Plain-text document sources
****

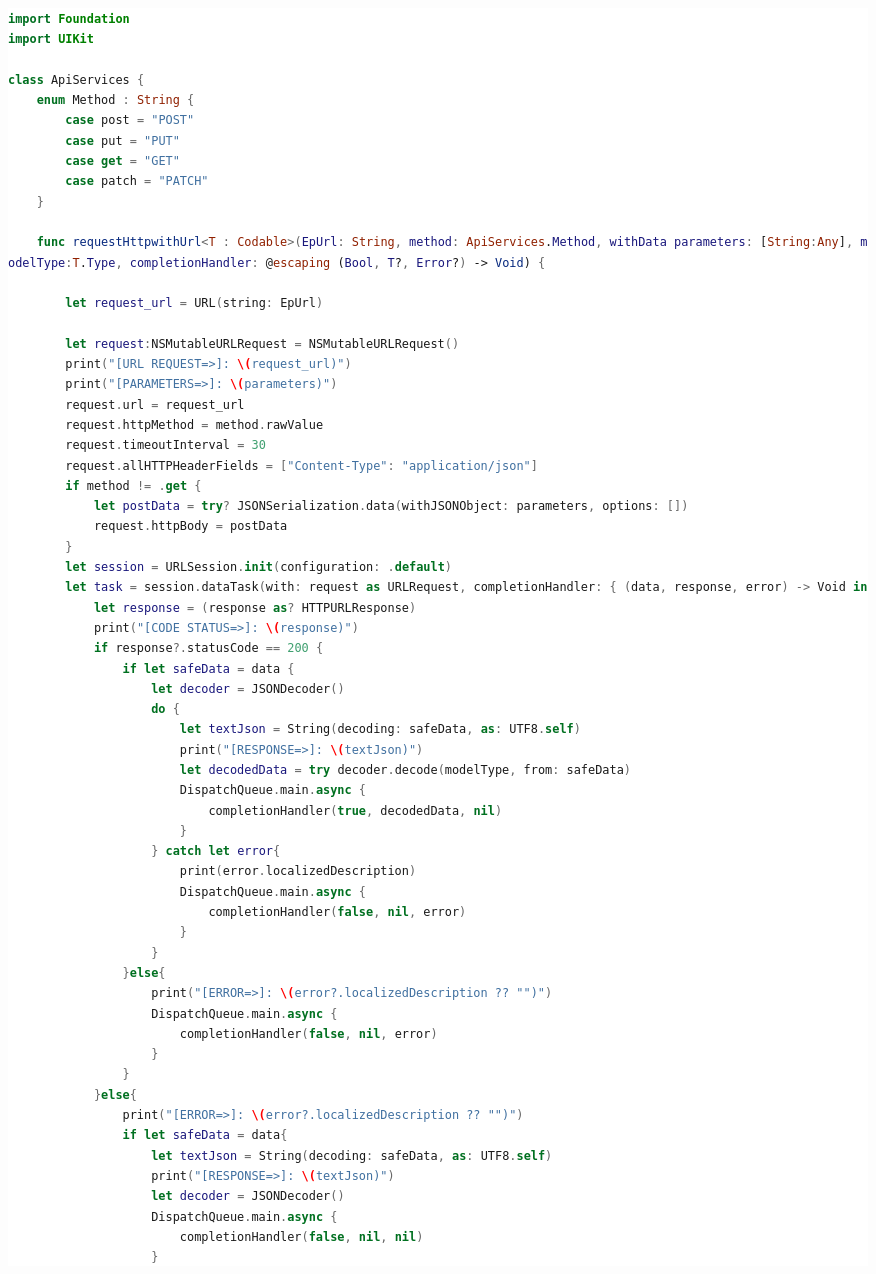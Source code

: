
 ```swift
import Foundation
import UIKit

class ApiServices {
    enum Method : String {
        case post = "POST"
        case put = "PUT"
        case get = "GET"
        case patch = "PATCH"
    }
    
    func requestHttpwithUrl<T : Codable>(EpUrl: String, method: ApiServices.Method, withData parameters: [String:Any], modelType:T.Type, completionHandler: @escaping (Bool, T?, Error?) -> Void) {
        
        let request_url = URL(string: EpUrl)
        
        let request:NSMutableURLRequest = NSMutableURLRequest()
        print("[URL REQUEST=>]: \(request_url)")
        print("[PARAMETERS=>]: \(parameters)")
        request.url = request_url
        request.httpMethod = method.rawValue
        request.timeoutInterval = 30
        request.allHTTPHeaderFields = ["Content-Type": "application/json"]
        if method != .get {
            let postData = try? JSONSerialization.data(withJSONObject: parameters, options: [])
            request.httpBody = postData
        }
        let session = URLSession.init(configuration: .default)
        let task = session.dataTask(with: request as URLRequest, completionHandler: { (data, response, error) -> Void in
            let response = (response as? HTTPURLResponse)
            print("[CODE STATUS=>]: \(response)")
            if response?.statusCode == 200 {
                if let safeData = data {
                    let decoder = JSONDecoder()
                    do {
                        let textJson = String(decoding: safeData, as: UTF8.self)
                        print("[RESPONSE=>]: \(textJson)")
                        let decodedData = try decoder.decode(modelType, from: safeData)
                        DispatchQueue.main.async {
                            completionHandler(true, decodedData, nil)
                        }
                    } catch let error{
                        print(error.localizedDescription)
                        DispatchQueue.main.async {
                            completionHandler(false, nil, error)
                        }
                    }
                }else{
                    print("[ERROR=>]: \(error?.localizedDescription ?? "")")
                    DispatchQueue.main.async {
                        completionHandler(false, nil, error)
                    }
                }
            }else{
                print("[ERROR=>]: \(error?.localizedDescription ?? "")")
                if let safeData = data{
                    let textJson = String(decoding: safeData, as: UTF8.self)
                    print("[RESPONSE=>]: \(textJson)")
                    let decoder = JSONDecoder()
                    DispatchQueue.main.async {
                        completionHandler(false, nil, nil)
                    }
```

****

WHAT TO WORK ON =>
Filter the data above by the word "false" and copy every line that matches.

RESPONSE =>
                            completionHandler(false, nil, error)
                        completionHandler(false, nil, error)
                        completionHandler(false, nil, nil)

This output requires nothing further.